Experiment 2 – Targeted attacks
Six instrument classes (bass drum, snare drum, cello, violin, clarinet, oboe) are selected. For each original class, the attack is run five times against each of the other five classes, yielding 180 targeted attempts. Average SNR required to force a mis‑classification is reported per class pair. C&W consistently needs less perturbation than L‑BFGS (average SNR 4–5 dB vs. 5–6 dB). The snare drum is the hardest target, demanding the highest SNR across all source‑target pairs. Acoustic similarity between instruments does not translate into lower SNR, reinforcing the observation that adversarial label changes are not acoustically intuitive. Success rates for targeted attacks are markedly lower than for untargeted attacks, reflecting the stricter output constraints.

Experiment 3 – Transferability
Adversarial examples generated by Deepfool and C&W on a source model are fed to the other four models. Transfer rates are modest: 5 %–10 % of the examples succeed on a different architecture.

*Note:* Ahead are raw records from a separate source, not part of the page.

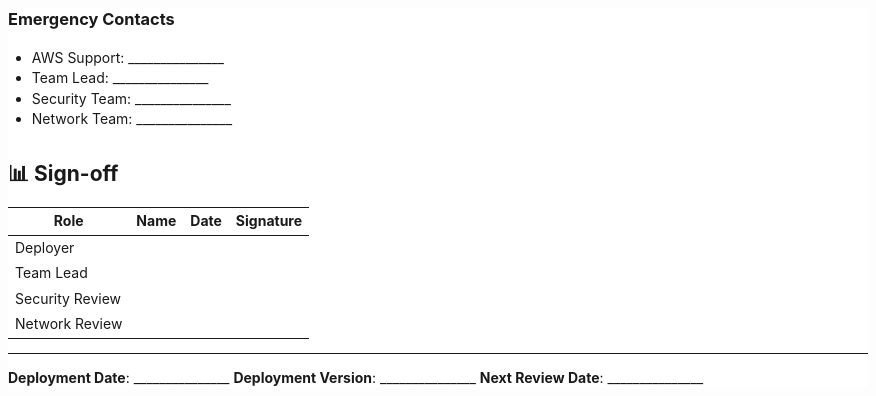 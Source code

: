 ### Emergency Contacts
- AWS Support: _______________
- Team Lead: _______________
- Security Team: _______________
- Network Team: _______________

## 📊 Sign-off

| Role | Name | Date | Signature |
|------|------|------|-----------|
| Deployer | | | |
| Team Lead | | | |
| Security Review | | | |
| Network Review | | | |

---
**Deployment Date**: _______________
**Deployment Version**: _______________
**Next Review Date**: _______________ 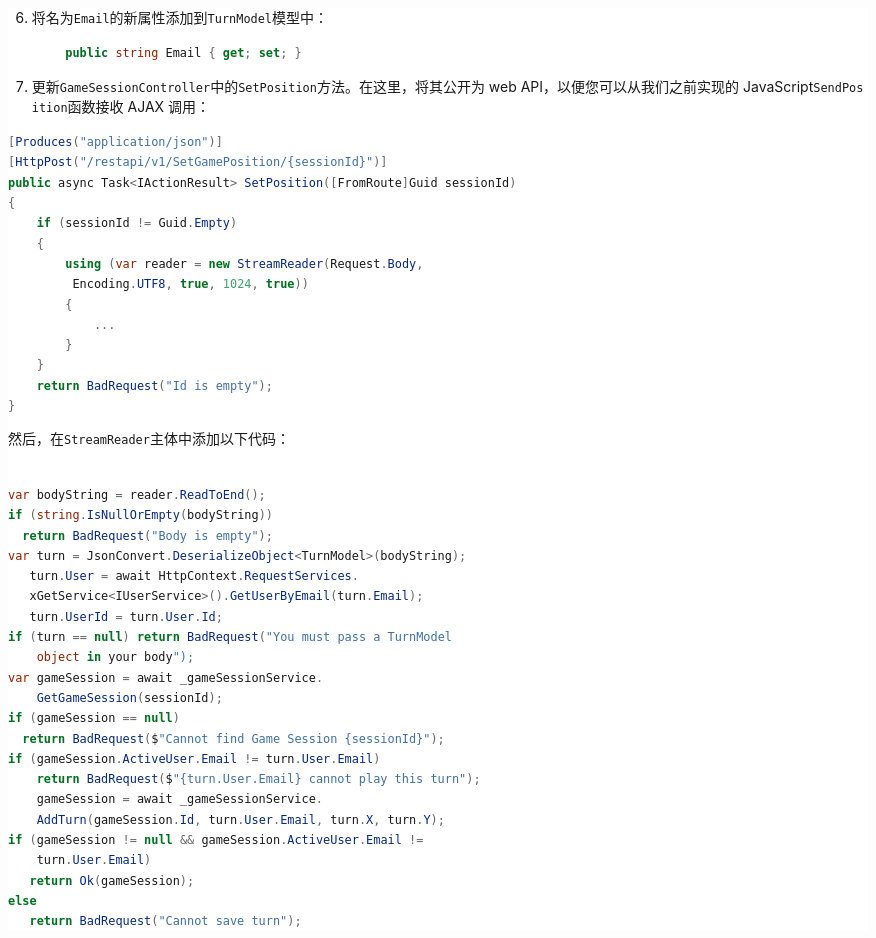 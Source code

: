 6.  将名为`Email`的新属性添加到`TurnModel`模型中：

```cs
        public string Email { get; set; } 
```

7.  更新`GameSessionController`中的`SetPosition`方法。在这里，将其公开为 web API，以便您可以从我们之前实现的 JavaScript`SendPosition`函数接收 AJAX 调用：

```cs
[Produces("application/json")]
[HttpPost("/restapi/v1/SetGamePosition/{sessionId}")]
public async Task<IActionResult> SetPosition([FromRoute]Guid sessionId)
{
    if (sessionId != Guid.Empty)
    {
        using (var reader = new StreamReader(Request.Body, 
         Encoding.UTF8, true, 1024, true))
        {
            ...
        }
    }
    return BadRequest("Id is empty");
}
```

然后，在`StreamReader`主体中添加以下代码：

```cs

var bodyString = reader.ReadToEnd();
if (string.IsNullOrEmpty(bodyString))
  return BadRequest("Body is empty");
var turn = JsonConvert.DeserializeObject<TurnModel>(bodyString);
   turn.User = await HttpContext.RequestServices.
   xGetService<IUserService>().GetUserByEmail(turn.Email);
   turn.UserId = turn.User.Id;
if (turn == null) return BadRequest("You must pass a TurnModel 
    object in your body");
var gameSession = await _gameSessionService.
    GetGameSession(sessionId);
if (gameSession == null)
  return BadRequest($"Cannot find Game Session {sessionId}");
if (gameSession.ActiveUser.Email != turn.User.Email)
    return BadRequest($"{turn.User.Email} cannot play this turn");
    gameSession = await _gameSessionService.
    AddTurn(gameSession.Id, turn.User.Email, turn.X, turn.Y);
if (gameSession != null && gameSession.ActiveUser.Email != 
    turn.User.Email)
   return Ok(gameSession);
else
   return BadRequest("Cannot save turn");

```
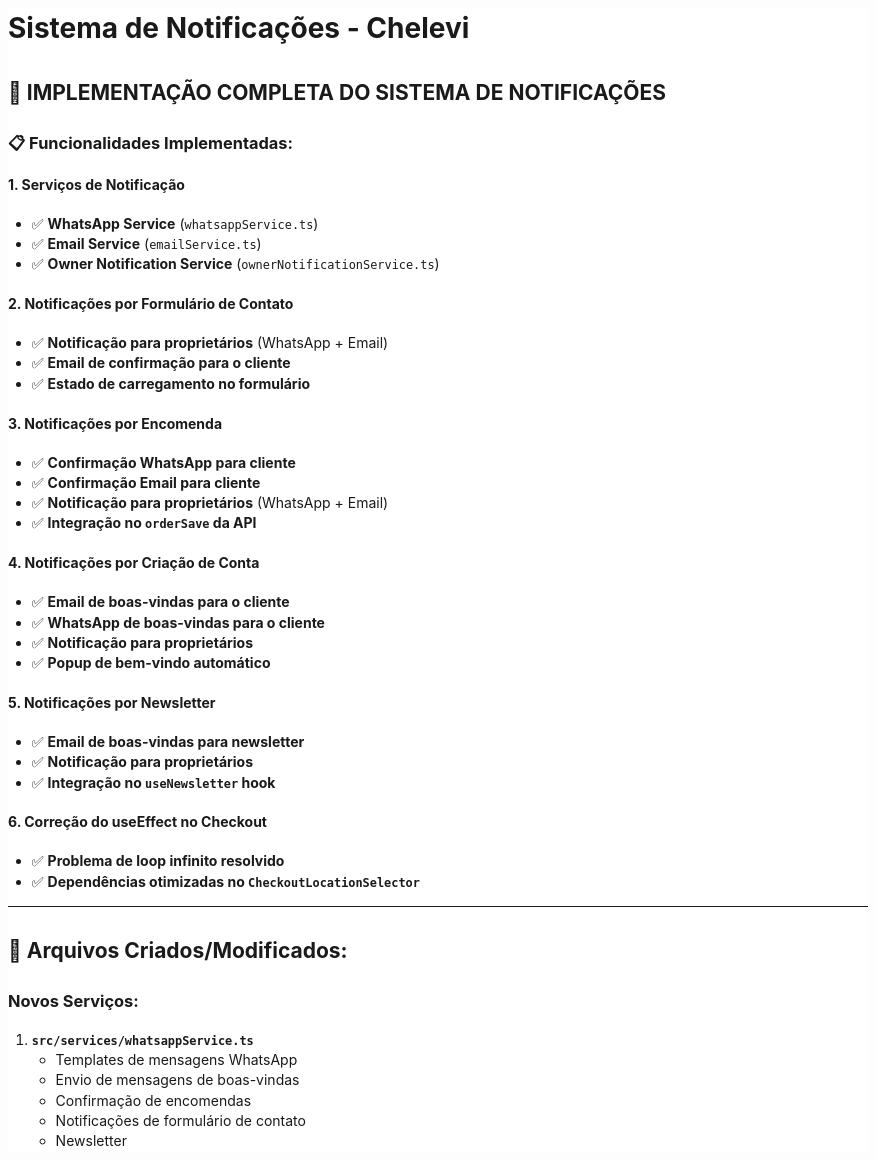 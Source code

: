 # Sistema de Notificações - Chelevi

## 🎯 **IMPLEMENTAÇÃO COMPLETA DO SISTEMA DE NOTIFICAÇÕES**

### **📋 Funcionalidades Implementadas:**

#### **1. Serviços de Notificação**
- ✅ **WhatsApp Service** (`whatsappService.ts`)
- ✅ **Email Service** (`emailService.ts`) 
- ✅ **Owner Notification Service** (`ownerNotificationService.ts`)

#### **2. Notificações por Formulário de Contato**
- ✅ **Notificação para proprietários** (WhatsApp + Email)
- ✅ **Email de confirmação para o cliente**
- ✅ **Estado de carregamento no formulário**

#### **3. Notificações por Encomenda**
- ✅ **Confirmação WhatsApp para cliente**
- ✅ **Confirmação Email para cliente**
- ✅ **Notificação para proprietários** (WhatsApp + Email)
- ✅ **Integração no `orderSave` da API**

#### **4. Notificações por Criação de Conta**
- ✅ **Email de boas-vindas para o cliente**
- ✅ **WhatsApp de boas-vindas para o cliente**
- ✅ **Notificação para proprietários**
- ✅ **Popup de bem-vindo automático**

#### **5. Notificações por Newsletter**
- ✅ **Email de boas-vindas para newsletter**
- ✅ **Notificação para proprietários**
- ✅ **Integração no `useNewsletter` hook**

#### **6. Correção do useEffect no Checkout**
- ✅ **Problema de loop infinito resolvido**
- ✅ **Dependências otimizadas no `CheckoutLocationSelector`**

---

## **🔧 Arquivos Criados/Modificados:**

### **Novos Serviços:**
1. **`src/services/whatsappService.ts`**
   - Templates de mensagens WhatsApp
   - Envio de mensagens de boas-vindas
   - Confirmação de encomendas
   - Notificações de formulário de contato
   - Newsletter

This low transferability indicates that each model learns a distinct decision boundary in feature space, and that a universal adversarial perturbation across heterogeneous audio classifiers is difficult to obtain.

Key Insights

1. Gradient‑based attacks (Deepfool, C&W) are extremely effective against audio classifiers, achieving near‑perfect success with perturbations that are essentially inaudible (low SNR).
2. Raw‑wave input (dense‑wav) offers a slight robustness advantage over log‑mel spectrogram input, possibly because the waveform retains more temporal detail that is harder to corrupt without noticeable distortion.
3. Targeted attacks are substantially harder; they require larger perturbations and achieve lower success rates, especially for classes with distinctive temporal‑frequency signatures (e.g., snare drum).
4. Transferability is limited, implying that an attacker must tailor adversarial examples to the specific victim model rather than rely on a one‑size‑fits‑all approach.
5. The findings raise serious security concerns for real‑world deployments such as surveillance, autonomous vehicles, and content moderation, where mis‑classifications could have safety or legal ramifications.

Future Directions
The authors suggest exploring defensive strategies such as adversarial training, input preprocessing (e.g., denoising, randomization), model ensembles, and detection mechanisms that flag anomalous inputs. Additionally, extending the analysis to limited‑knowledge (black‑box) attacks and evaluating robustness under real‑world audio conditions (background noise, reverberation) would provide a more comprehensive risk assessment.

In summary, this work demonstrates that contemporary sound event classification systems are highly vulnerable to carefully crafted adversarial perturbations, and it provides a thorough empirical baseline for both attack and defense research in the audio domain.